**What to work on**
The reply should be one number: how many lines of the data below contain "from".

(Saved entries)
[Start of Attachment]
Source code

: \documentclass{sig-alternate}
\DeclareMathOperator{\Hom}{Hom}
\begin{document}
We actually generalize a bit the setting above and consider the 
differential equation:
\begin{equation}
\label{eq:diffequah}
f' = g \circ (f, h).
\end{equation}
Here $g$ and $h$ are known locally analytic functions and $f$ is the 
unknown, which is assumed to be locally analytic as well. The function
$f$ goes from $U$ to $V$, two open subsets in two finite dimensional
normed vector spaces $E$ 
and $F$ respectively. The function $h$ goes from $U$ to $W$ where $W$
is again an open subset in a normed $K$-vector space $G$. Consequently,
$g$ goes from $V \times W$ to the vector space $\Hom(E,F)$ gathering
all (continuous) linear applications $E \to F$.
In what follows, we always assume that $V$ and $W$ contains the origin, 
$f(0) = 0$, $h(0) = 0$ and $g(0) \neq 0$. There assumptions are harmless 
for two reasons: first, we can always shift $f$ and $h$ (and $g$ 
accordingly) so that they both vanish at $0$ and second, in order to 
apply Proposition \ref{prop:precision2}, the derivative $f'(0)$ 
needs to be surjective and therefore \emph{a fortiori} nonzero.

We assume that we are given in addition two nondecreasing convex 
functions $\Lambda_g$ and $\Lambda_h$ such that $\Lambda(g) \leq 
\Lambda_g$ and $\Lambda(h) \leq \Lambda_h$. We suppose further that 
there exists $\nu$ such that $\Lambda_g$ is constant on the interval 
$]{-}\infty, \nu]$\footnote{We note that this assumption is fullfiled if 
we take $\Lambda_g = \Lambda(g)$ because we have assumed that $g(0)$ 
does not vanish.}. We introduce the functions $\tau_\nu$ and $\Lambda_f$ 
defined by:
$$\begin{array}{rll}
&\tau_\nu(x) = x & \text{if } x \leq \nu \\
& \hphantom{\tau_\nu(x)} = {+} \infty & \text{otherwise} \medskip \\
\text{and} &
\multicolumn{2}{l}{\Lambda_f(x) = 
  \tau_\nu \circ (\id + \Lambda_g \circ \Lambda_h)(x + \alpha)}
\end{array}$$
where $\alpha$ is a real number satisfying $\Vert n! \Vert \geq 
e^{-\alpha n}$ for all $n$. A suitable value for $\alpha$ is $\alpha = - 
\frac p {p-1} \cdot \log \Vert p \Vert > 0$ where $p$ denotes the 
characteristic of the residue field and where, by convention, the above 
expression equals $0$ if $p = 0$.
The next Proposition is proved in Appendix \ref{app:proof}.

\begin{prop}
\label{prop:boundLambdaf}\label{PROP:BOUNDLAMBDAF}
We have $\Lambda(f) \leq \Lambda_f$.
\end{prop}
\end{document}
[End of Attachment]
[Start of Attachment]
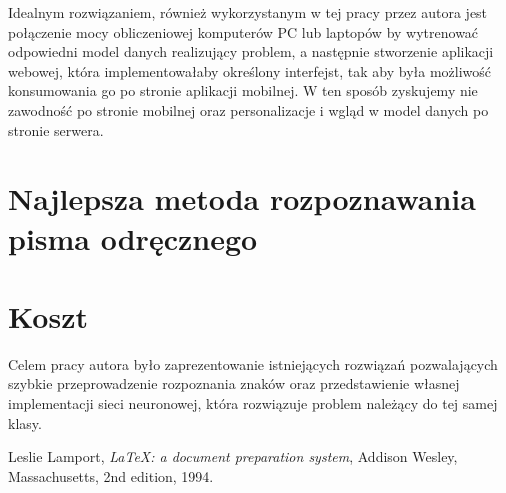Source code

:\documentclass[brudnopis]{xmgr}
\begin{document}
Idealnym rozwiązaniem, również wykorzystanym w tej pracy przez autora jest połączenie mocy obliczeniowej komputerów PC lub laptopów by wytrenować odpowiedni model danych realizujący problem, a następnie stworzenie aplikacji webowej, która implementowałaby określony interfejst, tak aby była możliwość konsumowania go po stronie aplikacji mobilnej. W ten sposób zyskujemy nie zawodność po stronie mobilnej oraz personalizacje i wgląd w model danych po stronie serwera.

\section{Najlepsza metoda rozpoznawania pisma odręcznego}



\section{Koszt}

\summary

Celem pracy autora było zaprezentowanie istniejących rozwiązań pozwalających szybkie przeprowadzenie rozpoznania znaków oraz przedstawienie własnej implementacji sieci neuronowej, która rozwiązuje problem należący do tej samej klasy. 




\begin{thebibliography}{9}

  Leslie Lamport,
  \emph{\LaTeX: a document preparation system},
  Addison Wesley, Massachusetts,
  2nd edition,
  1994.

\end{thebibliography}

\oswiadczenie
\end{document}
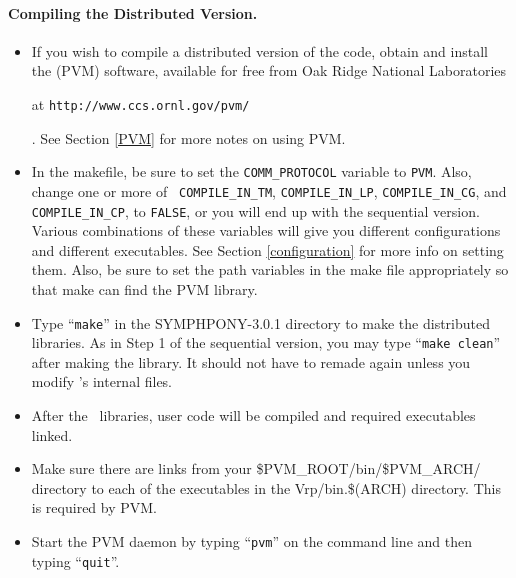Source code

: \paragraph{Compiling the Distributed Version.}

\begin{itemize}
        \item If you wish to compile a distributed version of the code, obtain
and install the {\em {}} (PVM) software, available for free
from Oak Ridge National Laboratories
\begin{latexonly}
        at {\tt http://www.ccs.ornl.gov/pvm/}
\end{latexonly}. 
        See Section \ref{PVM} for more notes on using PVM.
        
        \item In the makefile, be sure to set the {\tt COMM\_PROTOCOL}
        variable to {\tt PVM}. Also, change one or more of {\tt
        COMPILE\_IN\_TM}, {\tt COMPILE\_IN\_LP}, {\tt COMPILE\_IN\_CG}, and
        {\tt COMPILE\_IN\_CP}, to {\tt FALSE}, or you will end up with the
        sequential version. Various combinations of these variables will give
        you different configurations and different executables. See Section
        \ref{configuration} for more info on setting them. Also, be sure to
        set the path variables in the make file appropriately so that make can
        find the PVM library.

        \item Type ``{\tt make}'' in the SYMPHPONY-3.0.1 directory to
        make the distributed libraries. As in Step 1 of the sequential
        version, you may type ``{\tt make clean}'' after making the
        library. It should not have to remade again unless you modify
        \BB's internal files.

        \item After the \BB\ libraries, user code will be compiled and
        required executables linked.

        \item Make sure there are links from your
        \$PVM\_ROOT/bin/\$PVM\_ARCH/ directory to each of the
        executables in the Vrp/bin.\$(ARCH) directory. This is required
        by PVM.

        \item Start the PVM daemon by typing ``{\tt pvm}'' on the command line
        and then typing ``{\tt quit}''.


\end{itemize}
[End of Attachment]
[Start of Attachment]
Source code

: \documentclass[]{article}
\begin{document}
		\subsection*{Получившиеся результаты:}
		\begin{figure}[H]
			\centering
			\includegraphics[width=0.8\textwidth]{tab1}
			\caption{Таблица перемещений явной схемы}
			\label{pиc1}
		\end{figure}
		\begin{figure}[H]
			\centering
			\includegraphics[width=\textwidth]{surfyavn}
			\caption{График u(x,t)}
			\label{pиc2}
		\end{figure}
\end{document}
[End of Attachment]
**Exercise response**
5